> _YOUR INSTRUCTIONS_
Search the lines of the records for the word "shape", and copy every line that has it.

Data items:

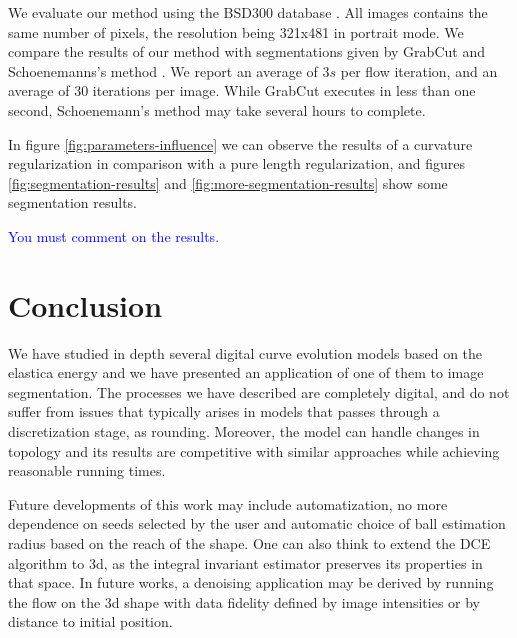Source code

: \documentclass[runningheads]{llncs}
\newcommand{\todo}[1]{{\textcolor{blue}{#1}}}
\begin{document}
We evaluate our method using the BSD300 database \cite{martinFTM01berkeley}. All images contains the same number of pixels, the resolution being 321x481 in portrait mode. We compare the results of our method with segmentations given by GrabCut and Schoenemanns's method \cite{schoenemann09linear}. We report an average of $3s$ per flow iteration, and an average of $30$ iterations per image. While GrabCut executes in less than one second, Schoenemann's method may take several hours to complete.


In figure \ref{fig:parameters-influence} we can observe the results of a curvature regularization in comparison with a pure length regularization, and figures \ref{fig:segmentation-results} and \ref{fig:more-segmentation-results} show some segmentation results.

\todo{You must comment on the results.}

\section{Conclusion}\label{sec:conclusion}


We have studied in depth several digital curve evolution models based
on the elastica energy and we have presented an application of one of
them to image segmentation. The processes we have described are
completely digital, and do not suffer from issues that typically
arises in models that passes through a discretization stage, as
rounding. Moreover, the model can handle changes in topology and its
results are competitive with similar approaches while achieving
reasonable running times.

Future developments of this work may include automatization, no more
dependence on seeds selected by the user and automatic choice of ball
estimation radius based on the reach of the shape. One can also think
to extend the DCE algorithm to $3$d, as the integral invariant
estimator preserves its properties in that space. In future works, a
denoising application may be derived by running the flow on the $3$d
shape with data fidelity defined by image intensities or by distance
to initial position.



%
%
%


\end{document}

> _OUTPUT FOR THIS TASK_
estimation radius based on the reach of the shape. One can also think
shape with data fidelity defined by image intensities or by distance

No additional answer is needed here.